Friday, July 2, 2010

Why Should Unions Care About the Online Labor Movement?

I was delving into the Digg and Squidoo sites just now. If you're not familiar with them, think of Digg as a 21st century e-version of the "recommendation letter" ( that's also informative. You see little Digg buttons or widgets all over the web. The idea is that if you read something that you like/love/support you click on the Digg button (usually at the top or bottom of the article). The Digg site tracks the number of Diggs each article gets, and as the number of Diggs grows, so does the prominence of that information in search engines, like Google.  There are many labor-related items to be searched via Digg.

Squidoo is different. It is similar to Digg in that it's content can be provided by anyone by developing a "lense". Here is their explanation of the site. "Squidoo is the popular publishing platform and community that makes it easy for you to create "lenses" online. Lenses are pages, kind of like flyers or sign posts or overview articles, that gather everything you know about your topic of interest--and snap it all into focus. Like the lens of a camera, your perspective on something." ( The user gets a complete overview of a specific topic that includes an article/summary along with any and all relevant links that support it. It is widely popular, and according to the site, gets close to a million hits per day.

So, I proceeded to search union-related terms.  Union. Labor movement.  Labor union.  Trade union.  Guess what the two most popular results were?  One lens about Jimmy Hoffa, and another that was anti-labor.  There was surprisingly very little on the site about labor unions.  Yet the one lens that came up time and time again was anti-union.  What's wrong with this picture?
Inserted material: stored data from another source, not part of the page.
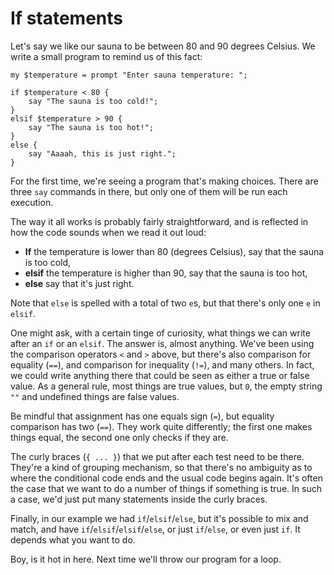 # If statements

Let's say we like our sauna to be between 80 and 90 degrees Celsius. We write a small program to remind us of this fact:

    my $temperature = prompt "Enter sauna temperature: ";

    if $temperature < 80 {
        say "The sauna is too cold!";
    }
    elsif $temperature > 90 {
        say "The sauna is too hot!";
    }
    else {
        say "Aaaah, this is just right.";
    }

For the first time, we're seeing a program that's making choices. There are three `say` commands in there, but only one of them will be run each execution.

The way it all works is probably fairly straightforward, and is reflected in how the code sounds when we read it out loud:

* **If** the temperature is lower than 80 (degrees Celsius), say that the sauna is too cold,
* **elsif** the temperature is higher than 90, say that the sauna is too hot,
* **else** say that it's just right.

Note that `else` is spelled with a total of two `e`s, but that there's only one `e` in `elsif`.

One might ask, with a certain tinge of curiosity, what things we can write after an `if` or an `elsif`. The answer is, almost anything. We've been using the comparison operators `<` and `>` above, but there's also comparison for equality (`==`), and comparison for inequality (`!=`), and many others. In fact, we could write anything there that could be seen as either a true or false value. As a general rule, most things are true values, but `0`, the empty string `""` and undefined things are false values.

Be mindful that assignment has one equals sign (`=`), but equality comparison has two (`==`). They work quite differently; the first one makes things equal, the second one only checks if they are.

The curly braces (`{ ... }`) that we put after each test need to be there. They're a kind of grouping mechanism, so that there's no ambiguity as to where the conditional code ends and the usual code begins again. It's often the case that we want to do a number of things if something is true. In such a case, we'd just put many statements inside the curly braces.

Finally, in our example we had `if`/`elsif`/`else`, but it's possible to mix and match, and have `if`/`elsif`/`elsif`/`else`, or just `if`/`else`, or even just `if`. It depends what you want to do.

Boy, is it hot in here. Next time we'll throw our program for a loop.
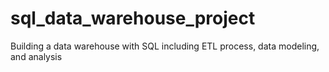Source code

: # sql_data_warehouse_project
Building a data warehouse with SQL including ETL process, data modeling, and analysis
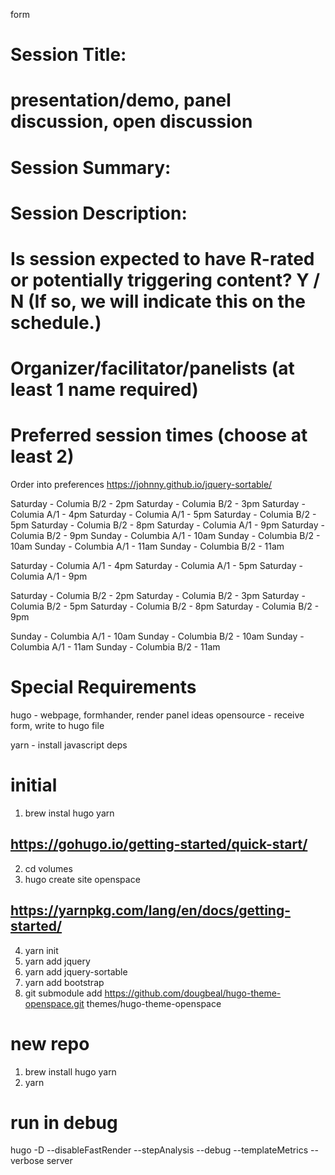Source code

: form

# Session Title:
# presentation/demo, panel discussion, open discussion
# Session Summary:
# Session Description:

# Is session expected to have R-rated or potentially triggering content? Y / N (If so, we will indicate this on the schedule.)

# Organizer/facilitator/panelists (at least 1 name required)

# Preferred session times (choose at least 2)
Order into preferences https://johnny.github.io/jquery-sortable/

Saturday - Columia B/2 - 2pm
Saturday - Columia B/2 - 3pm
Saturday - Columia A/1 - 4pm
Saturday - Columia A/1 - 5pm
Saturday - Columia B/2 - 5pm
Saturday - Columia B/2 - 8pm
Saturday - Columia A/1 - 9pm
Saturday - Columia B/2 - 9pm
Sunday - Columbia A/1 - 10am
Sunday - Columbia B/2 - 10am
Sunday - Columbia A/1 - 11am
Sunday - Columbia B/2 - 11am



Saturday - Columia A/1 - 4pm
Saturday - Columia A/1 - 5pm
Saturday - Columia A/1 - 9pm

Saturday - Columia B/2 - 2pm
Saturday - Columia B/2 - 3pm
Saturday - Columia B/2 - 5pm
Saturday - Columia B/2 - 8pm
Saturday - Columia B/2 - 9pm

Sunday - Columbia A/1 - 10am
Sunday - Columbia B/2 - 10am
Sunday - Columbia A/1 - 11am
Sunday - Columbia B/2 - 11am


# Special Requirements


hugo - webpage, formhander, render panel ideas
opensource - receive form, write to hugo file

yarn - install javascript deps

# initial
1. brew instal hugo yarn
## https://gohugo.io/getting-started/quick-start/
2. cd volumes
3. hugo create site openspace
## https://yarnpkg.com/lang/en/docs/getting-started/
4. yarn init
5. yarn add jquery
6. yarn add jquery-sortable
7. yarn add bootstrap
8.  git submodule add https://github.com/dougbeal/hugo-theme-openspace.git themes/hugo-theme-openspace

# new repo
1. brew install hugo yarn
2. yarn

# run in debug
hugo -D --disableFastRender --stepAnalysis --debug --templateMetrics --verbose server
I also tested Urban Dictionary ( for labor-related entries.  For those of you that aren't familiar with it, this is a site that definitely appeals to a younger crowd.  It is an online dictionary of all words and phrases slang, and anyone can submit definitions.  A few examples include: 

  • Aluminum Digger - A younger version of a gold digger.
  • Thanksgiving Beard - An unintentional beard started over the 4 day Thanksgiving weekend, where you're too lazy to shave it off monday morning. Usually continues until Christmas or New Year's Day. Also known as a Holiday Beard.
  • Textpectation - The anticipation one feels when waiting for a response to a text message.
It should be pointed out that many of the entries can be considered raunchy, but there are many that are not slang.  When I searched the word "union" there were four pages of results, but the majority were anti-union.  However, the pro-labor view was represented more here than on Squidoo.  You may think this site is ridiculous, but it has a huge following by teens and young adults.  
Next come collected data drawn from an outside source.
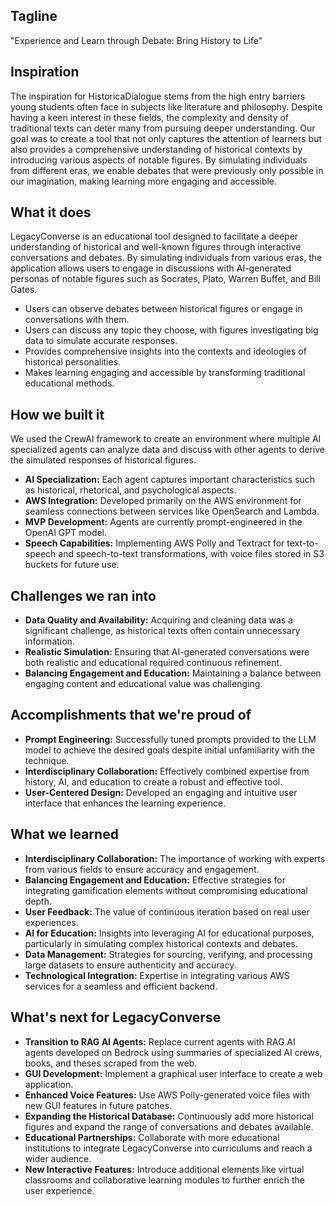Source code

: ## Tagline

"Experience and Learn through Debate: Bring History to Life"


## Inspiration

The inspiration for HistoricaDialogue stems from the high entry barriers young students often face in subjects like literature and philosophy. Despite having a keen interest in these fields, the complexity and density of traditional texts can deter many from pursuing deeper understanding. Our goal was to create a tool that not only captures the attention of learners but also provides a comprehensive understanding of historical contexts by introducing various aspects of notable figures. By simulating individuals from different eras, we enable debates that were previously only possible in our imagination, making learning more engaging and accessible.

## What it does

LegacyConverse is an educational tool designed to facilitate a deeper understanding of historical and well-known figures through interactive conversations and debates. By simulating individuals from various eras, the application allows users to engage in discussions with AI-generated personas of notable figures such as Socrates, Plato, Warren Buffet, and Bill Gates. 

- Users can observe debates between historical figures or engage in conversations with them.
- Users can discuss any topic they choose, with figures investigating big data to simulate accurate responses.
- Provides comprehensive insights into the contexts and ideologies of historical personalities.
- Makes learning engaging and accessible by transforming traditional educational methods.

## How we built it

We used the CrewAI framework to create an environment where multiple AI specialized agents can analyze data and discuss with other agents to derive the simulated responses of historical figures. 

- **AI Specialization:** Each agent captures important characteristics such as historical, rhetorical, and psychological aspects.
- **AWS Integration:** Developed primarily on the AWS environment for seamless connections between services like OpenSearch and Lambda.
- **MVP Development:** Agents are currently prompt-engineered in the OpenAI GPT model.
- **Speech Capabilities:** Implementing AWS Polly and Textract for text-to-speech and speech-to-text transformations, with voice files stored in S3 buckets for future use.

## Challenges we ran into

- **Data Quality and Availability:** Acquiring and cleaning data was a significant challenge, as historical texts often contain unnecessary information.
- **Realistic Simulation:** Ensuring that AI-generated conversations were both realistic and educational required continuous refinement.
- **Balancing Engagement and Education:** Maintaining a balance between engaging content and educational value was challenging.

## Accomplishments that we're proud of

- **Prompt Engineering:** Successfully tuned prompts provided to the LLM model to achieve the desired goals despite initial unfamiliarity with the technique.
- **Interdisciplinary Collaboration:** Effectively combined expertise from history, AI, and education to create a robust and effective tool.
- **User-Centered Design:** Developed an engaging and intuitive user interface that enhances the learning experience.

## What we learned

- **Interdisciplinary Collaboration:** The importance of working with experts from various fields to ensure accuracy and engagement.
- **Balancing Engagement and Education:** Effective strategies for integrating gamification elements without compromising educational depth.
- **User Feedback:** The value of continuous iteration based on real user experiences.
- **AI for Education:** Insights into leveraging AI for educational purposes, particularly in simulating complex historical contexts and debates.
- **Data Management:** Strategies for sourcing, verifying, and processing large datasets to ensure authenticity and accuracy.
- **Technological Integration:** Expertise in integrating various AWS services for a seamless and efficient backend.

## What's next for LegacyConverse

- **Transition to RAG AI Agents:** Replace current agents with RAG AI agents developed on Bedrock using summaries of specialized AI crews, books, and theses scraped from the web.
- **GUI Development:** Implement a graphical user interface to create a web application.
- **Enhanced Voice Features:** Use AWS Polly-generated voice files with new GUI features in future patches.
- **Expanding the Historical Database:** Continuously add more historical figures and expand the range of conversations and debates available.
- **Educational Partnerships:** Collaborate with more educational institutions to integrate LegacyConverse into curriculums and reach a wider audience.
- **New Interactive Features:** Introduce additional elements like virtual classrooms and collaborative learning modules to further enrich the user experience.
My point is this.  There is an online labor movement as well as offline.  It's out there, it's growing, but the non-union proponents are online as well, and much more vocal.  Labor leaders, whether you're ready for it or not, the internet is yet another battlefield that needs your troops on the front line to protect and advance us forward.  You need to strongly encourage your members to help spread the word online, to comment on articles and blogs that warrant a union viewpoint.  (For example, check out this article, "Labor Agreements Make No Sense," posted last weekend on, and read the comments in particular.)  Labor organizations at all levels need to get involved, because here, online, we have access to untold numbers of the U.S. population that we don't traditionally have.  Think about it for a second and let that sink in.  We need to see the internet for what it is, and what opponents have already figured out.  It's an open mic!  We can recruit new members! Attract new contractors and employers!  Voice our opinions in so many different online communities that it's mind boggling!  And think about this.  Can you imagine how the internet could have a huge influence over organizing campaigns?
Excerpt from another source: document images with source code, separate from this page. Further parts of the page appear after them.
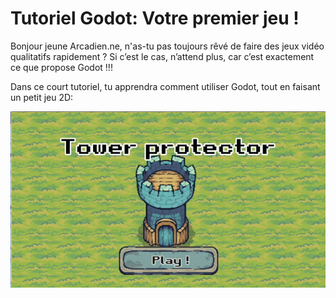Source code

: # Tutoriel Godot: Votre premier jeu !

Bonjour jeune Arcadien.ne, n'as-tu pas toujours rêvé de faire des jeux vidéo qualitatifs rapidement ?
Si c’est le cas, n’attend plus, car c’est exactement ce que propose Godot !!!

Dans ce court tutoriel, tu apprendra comment utiliser Godot, tout en faisant un petit jeu 2D:

![Example](docs/img/preview.gif)
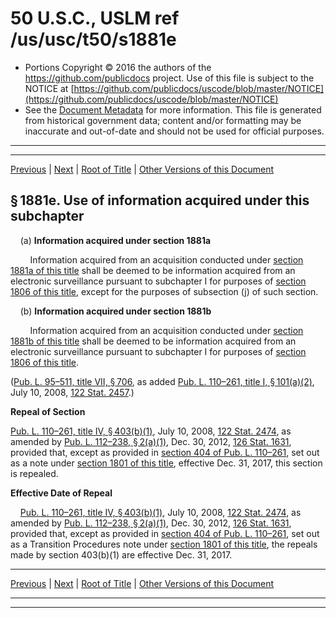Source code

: ---
---

# 50 U.S.C., USLM ref /us/usc/t50/s1881e

* Portions Copyright © 2016 the authors of the https://github.com/publicdocs project.
  Use of this file is subject to the NOTICE at [https://github.com/publicdocs/uscode/blob/master/NOTICE](https://github.com/publicdocs/uscode/blob/master/NOTICE)
* See the [Document Metadata](././../../../../..//README.md) for more information.
  This file is generated from historical government data; content and/or formatting may be inaccurate and out-of-date and should not be used for official purposes.

----------
----------

[Previous](./../../../../..//us/usc/t50/ch36/schVI/m__us_usc_t50_s1881d.md) | [Next](./../../../../..//us/usc/t50/ch36/schVI/m__us_usc_t50_s1881f.md) | [Root of Title](./../../../../../) | [Other Versions of this Document](https://publicdocs.github.io/go/links?ns=uslm&ref=%2Fus%2Fusc%2Ft50%2Fs1881e)

## § 1881e. Use of information acquired under this subchapter

    (a) __Information acquired under section 1881a__ 

        Information acquired from an acquisition conducted under [section 1881a of this title][/us/usc/t50/s1881a] shall be deemed to be information acquired from an electronic surveillance pursuant to subchapter I for purposes of [section 1806 of this title][/us/usc/t50/s1806], except for the purposes of subsection (j) of such section.

    (b) __Information acquired under section 1881b__ 

        Information acquired from an acquisition conducted under [section 1881b of this title][/us/usc/t50/s1881b] shall be deemed to be information acquired from an electronic surveillance pursuant to subchapter I for purposes of [section 1806 of this title][/us/usc/t50/s1806].

([Pub. L. 95–511, title VII, § 706][/us/pl/95/511/s706], as added [Pub. L. 110–261, title I, § 101(a)(2)][/us/pl/110/261/s101/a/2], July 10, 2008, [122 Stat. 2457][/us/stat/122/2457].)

 __Repeal of Section__ 

[Pub. L. 110–261, title IV, § 403(b)(1)][/us/pl/110/261/s403/b/1], July 10, 2008, [122 Stat. 2474][/us/stat/122/2474], as amended by [Pub. L. 112–238, § 2(a)(1)][/us/pl/112/238/s2/a/1], Dec. 30, 2012, [126 Stat. 1631][/us/stat/126/1631], provided that, except as provided in [section 404 of Pub. L. 110–261][/us/pl/110/261/s404], set out as a note under [section 1801 of this title][/us/usc/t50/s1801], effective Dec. 31, 2017, this section is repealed.

 __Effective Date of Repeal__ 

    [Pub. L. 110–261, title IV, § 403(b)(1)][/us/pl/110/261/s403/b/1], July 10, 2008, [122 Stat. 2474][/us/stat/122/2474], as amended by [Pub. L. 112–238, § 2(a)(1)][/us/pl/112/238/s2/a/1], Dec. 30, 2012, [126 Stat. 1631][/us/stat/126/1631], provided that, except as provided in [section 404 of Pub. L. 110–261][/us/pl/110/261/s404], set out as a Transition Procedures note under [section 1801 of this title][/us/usc/t50/s1801], the repeals made by section 403(b)(1) are effective Dec. 31, 2017.

----------

[Previous](./../../../../..//us/usc/t50/ch36/schVI/m__us_usc_t50_s1881d.md) | [Next](./../../../../..//us/usc/t50/ch36/schVI/m__us_usc_t50_s1881f.md) | [Root of Title](./../../../../../) | [Other Versions of this Document](https://publicdocs.github.io/go/links?ns=uslm&ref=%2Fus%2Fusc%2Ft50%2Fs1881e)

----------
----------

[/us/usc/t50/s1881a]: https://publicdocs.github.io/go/links?ns=uslm&ref=%2Fus%2Fusc%2Ft50%2Fs1881a
[/us/usc/t50/s1806]: https://publicdocs.github.io/go/links?ns=uslm&ref=%2Fus%2Fusc%2Ft50%2Fs1806
[/us/usc/t50/s1881b]: https://publicdocs.github.io/go/links?ns=uslm&ref=%2Fus%2Fusc%2Ft50%2Fs1881b
[/us/usc/t50/s1806]: https://publicdocs.github.io/go/links?ns=uslm&ref=%2Fus%2Fusc%2Ft50%2Fs1806
[/us/pl/95/511/s706]: https://publicdocs.github.io/go/links?ns=uslm&ref=%2Fus%2Fpl%2F95%2F511%2Fs706
[/us/pl/110/261/s101/a/2]: https://publicdocs.github.io/go/links?ns=uslm&ref=%2Fus%2Fpl%2F110%2F261%2Fs101%2Fa%2F2
[/us/stat/122/2457]: https://publicdocs.github.io/go/links?ns=uslm&ref=%2Fus%2Fstat%2F122%2F2457
[/us/pl/110/261/s403/b/1]: https://publicdocs.github.io/go/links?ns=uslm&ref=%2Fus%2Fpl%2F110%2F261%2Fs403%2Fb%2F1
[/us/stat/122/2474]: https://publicdocs.github.io/go/links?ns=uslm&ref=%2Fus%2Fstat%2F122%2F2474
[/us/pl/112/238/s2/a/1]: https://publicdocs.github.io/go/links?ns=uslm&ref=%2Fus%2Fpl%2F112%2F238%2Fs2%2Fa%2F1
[/us/stat/126/1631]: https://publicdocs.github.io/go/links?ns=uslm&ref=%2Fus%2Fstat%2F126%2F1631
[/us/pl/110/261/s404]: https://publicdocs.github.io/go/links?ns=uslm&ref=%2Fus%2Fpl%2F110%2F261%2Fs404
[/us/usc/t50/s1801]: https://publicdocs.github.io/go/links?ns=uslm&ref=%2Fus%2Fusc%2Ft50%2Fs1801
[/us/pl/110/261/s403/b/1]: https://publicdocs.github.io/go/links?ns=uslm&ref=%2Fus%2Fpl%2F110%2F261%2Fs403%2Fb%2F1
[/us/stat/122/2474]: https://publicdocs.github.io/go/links?ns=uslm&ref=%2Fus%2Fstat%2F122%2F2474
[/us/pl/112/238/s2/a/1]: https://publicdocs.github.io/go/links?ns=uslm&ref=%2Fus%2Fpl%2F112%2F238%2Fs2%2Fa%2F1
[/us/stat/126/1631]: https://publicdocs.github.io/go/links?ns=uslm&ref=%2Fus%2Fstat%2F126%2F1631
[/us/pl/110/261/s404]: https://publicdocs.github.io/go/links?ns=uslm&ref=%2Fus%2Fpl%2F110%2F261%2Fs404
[/us/usc/t50/s1801]: https://publicdocs.github.io/go/links?ns=uslm&ref=%2Fus%2Fusc%2Ft50%2Fs1801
Don't get me wrong.  I don't think that the web is the answer to all of our problems by any means.  However, it might just be the key to exerting enough unbalanced force that the pendulum can begin to swing the other way.  That won't happen, though, unless every union organization from Seattle to Miami understands this concept and takes steps to get involved in the online labor movement.  Locals, I'm talking to you, because you can't expect the internationals to do it for you.  An online labor movement is a grassroots effort, just like every other campaign we're involved with.  It's simply a new component of our traditional efforts - with the potential of being a very, very powerful one.  There is certainly pro-labor activity online.  We're slowly seeing more and more locals with their own websites, there are union fan pages on Facebook and we're tweeting to a degree, but not nearly enough.  

I have one more point before I call it a night.  Internationals, you're doing pretty well.  Most of you are out there with good websites (although some are better than others, but that's a blog post for another day), you're tweeting, etc. - but you have to help your locals get to where you are.  I urge you to start thinking about developing a component of your local leadership training and organizing curriculum that addresses new media outreach tactics: Email, text messaging, blogging, quality website content and design, social network websites.  Give your locals the tools and training to ensure that they grow familiar with all of these mediums.  These all define "new media" and it is imperative that you begin to make utilizing them a priority method of outreach and advocacy.